Your answer is a number only: how many lines in the data below contain "client"?

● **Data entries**

-- Opening Marker --

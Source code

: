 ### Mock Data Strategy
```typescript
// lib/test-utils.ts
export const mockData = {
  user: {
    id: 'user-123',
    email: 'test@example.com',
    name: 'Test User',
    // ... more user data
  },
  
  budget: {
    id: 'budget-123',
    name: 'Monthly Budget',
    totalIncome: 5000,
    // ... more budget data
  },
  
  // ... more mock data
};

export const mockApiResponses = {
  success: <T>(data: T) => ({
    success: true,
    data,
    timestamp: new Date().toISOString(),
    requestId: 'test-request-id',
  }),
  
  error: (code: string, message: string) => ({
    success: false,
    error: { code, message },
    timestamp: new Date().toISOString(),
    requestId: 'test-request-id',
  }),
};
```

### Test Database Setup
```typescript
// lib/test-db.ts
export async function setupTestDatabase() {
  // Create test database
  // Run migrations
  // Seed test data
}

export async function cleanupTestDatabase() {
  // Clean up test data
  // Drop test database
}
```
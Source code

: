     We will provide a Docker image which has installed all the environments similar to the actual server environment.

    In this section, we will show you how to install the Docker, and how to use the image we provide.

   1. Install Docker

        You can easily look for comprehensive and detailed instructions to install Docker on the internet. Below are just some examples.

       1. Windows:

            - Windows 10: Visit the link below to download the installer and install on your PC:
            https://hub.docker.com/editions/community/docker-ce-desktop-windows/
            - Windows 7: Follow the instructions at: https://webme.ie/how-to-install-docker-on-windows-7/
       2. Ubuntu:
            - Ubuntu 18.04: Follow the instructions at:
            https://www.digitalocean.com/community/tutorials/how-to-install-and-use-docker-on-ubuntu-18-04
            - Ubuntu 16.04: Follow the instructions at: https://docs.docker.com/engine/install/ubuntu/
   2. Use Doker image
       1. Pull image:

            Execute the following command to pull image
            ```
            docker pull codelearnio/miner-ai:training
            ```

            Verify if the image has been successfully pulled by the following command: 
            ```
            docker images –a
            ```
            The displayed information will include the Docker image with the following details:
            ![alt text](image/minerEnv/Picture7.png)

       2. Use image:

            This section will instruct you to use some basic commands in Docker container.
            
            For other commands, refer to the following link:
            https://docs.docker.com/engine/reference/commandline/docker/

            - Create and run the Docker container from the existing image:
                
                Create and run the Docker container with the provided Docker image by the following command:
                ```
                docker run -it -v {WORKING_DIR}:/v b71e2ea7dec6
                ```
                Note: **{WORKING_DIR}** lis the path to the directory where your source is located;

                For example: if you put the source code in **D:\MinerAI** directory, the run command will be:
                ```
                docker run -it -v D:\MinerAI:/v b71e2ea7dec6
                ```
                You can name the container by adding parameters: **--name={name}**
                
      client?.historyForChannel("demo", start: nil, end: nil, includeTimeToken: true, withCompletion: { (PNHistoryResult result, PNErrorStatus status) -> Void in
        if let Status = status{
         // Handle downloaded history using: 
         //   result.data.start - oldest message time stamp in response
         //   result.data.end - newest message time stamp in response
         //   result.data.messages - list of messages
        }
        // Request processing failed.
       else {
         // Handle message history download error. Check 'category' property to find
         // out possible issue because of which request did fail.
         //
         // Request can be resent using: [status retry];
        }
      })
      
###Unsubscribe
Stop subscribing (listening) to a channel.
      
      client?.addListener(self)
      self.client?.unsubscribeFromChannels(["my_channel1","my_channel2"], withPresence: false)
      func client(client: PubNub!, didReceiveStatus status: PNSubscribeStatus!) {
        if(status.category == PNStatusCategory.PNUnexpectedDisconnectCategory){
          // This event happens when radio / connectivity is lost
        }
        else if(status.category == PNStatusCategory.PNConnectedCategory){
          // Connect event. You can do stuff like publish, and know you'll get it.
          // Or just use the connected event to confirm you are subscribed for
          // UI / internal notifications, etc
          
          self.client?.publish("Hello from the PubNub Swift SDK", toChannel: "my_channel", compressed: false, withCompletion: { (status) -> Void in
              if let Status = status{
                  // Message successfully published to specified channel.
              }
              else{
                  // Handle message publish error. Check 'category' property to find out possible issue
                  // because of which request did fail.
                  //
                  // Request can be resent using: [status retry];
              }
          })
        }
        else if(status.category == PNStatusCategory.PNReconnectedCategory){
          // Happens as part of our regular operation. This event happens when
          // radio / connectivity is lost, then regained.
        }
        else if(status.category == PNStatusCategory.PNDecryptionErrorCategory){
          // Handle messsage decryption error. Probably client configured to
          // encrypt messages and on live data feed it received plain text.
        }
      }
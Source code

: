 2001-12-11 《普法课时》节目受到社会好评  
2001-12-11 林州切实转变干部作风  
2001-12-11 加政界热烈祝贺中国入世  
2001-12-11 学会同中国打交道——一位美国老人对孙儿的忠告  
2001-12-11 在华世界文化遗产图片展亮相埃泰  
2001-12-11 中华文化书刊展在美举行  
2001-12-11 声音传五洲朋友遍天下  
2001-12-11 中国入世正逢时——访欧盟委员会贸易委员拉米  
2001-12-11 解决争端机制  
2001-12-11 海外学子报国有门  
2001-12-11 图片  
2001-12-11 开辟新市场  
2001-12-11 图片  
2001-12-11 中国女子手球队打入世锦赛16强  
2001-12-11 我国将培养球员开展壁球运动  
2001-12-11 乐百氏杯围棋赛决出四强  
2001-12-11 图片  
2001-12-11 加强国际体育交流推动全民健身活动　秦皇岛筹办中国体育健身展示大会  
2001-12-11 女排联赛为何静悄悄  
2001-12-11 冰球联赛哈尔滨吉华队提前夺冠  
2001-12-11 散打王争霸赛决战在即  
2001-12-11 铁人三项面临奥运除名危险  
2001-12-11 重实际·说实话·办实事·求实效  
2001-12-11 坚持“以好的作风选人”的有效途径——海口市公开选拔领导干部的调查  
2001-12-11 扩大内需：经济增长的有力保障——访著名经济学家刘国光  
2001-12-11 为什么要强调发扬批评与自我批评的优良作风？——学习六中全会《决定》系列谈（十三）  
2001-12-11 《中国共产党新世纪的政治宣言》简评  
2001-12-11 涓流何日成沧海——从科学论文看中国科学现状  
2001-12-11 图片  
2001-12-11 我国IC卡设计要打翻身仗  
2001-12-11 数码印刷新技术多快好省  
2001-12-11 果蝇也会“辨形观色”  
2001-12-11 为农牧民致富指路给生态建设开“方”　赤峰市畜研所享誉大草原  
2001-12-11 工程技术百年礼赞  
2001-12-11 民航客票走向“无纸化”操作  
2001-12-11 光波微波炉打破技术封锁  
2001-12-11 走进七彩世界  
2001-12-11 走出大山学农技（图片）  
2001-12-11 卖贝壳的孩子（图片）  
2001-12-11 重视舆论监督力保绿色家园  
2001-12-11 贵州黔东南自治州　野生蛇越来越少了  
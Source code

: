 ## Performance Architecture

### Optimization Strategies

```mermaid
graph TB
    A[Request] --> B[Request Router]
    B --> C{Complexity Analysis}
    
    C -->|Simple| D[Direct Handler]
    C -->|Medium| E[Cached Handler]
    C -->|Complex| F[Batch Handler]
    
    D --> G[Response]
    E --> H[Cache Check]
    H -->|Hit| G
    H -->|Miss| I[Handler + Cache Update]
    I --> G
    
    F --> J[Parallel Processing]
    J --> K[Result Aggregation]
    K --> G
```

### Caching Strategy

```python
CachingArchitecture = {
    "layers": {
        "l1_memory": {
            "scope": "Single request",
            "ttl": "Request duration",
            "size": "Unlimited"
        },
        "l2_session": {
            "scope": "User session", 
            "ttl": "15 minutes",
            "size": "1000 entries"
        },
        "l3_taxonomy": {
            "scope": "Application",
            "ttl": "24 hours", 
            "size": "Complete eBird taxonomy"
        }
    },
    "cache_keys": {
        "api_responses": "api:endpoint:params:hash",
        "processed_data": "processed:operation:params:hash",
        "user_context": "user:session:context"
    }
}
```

-- Closing Marker --

● **ANSWER SECTION**
6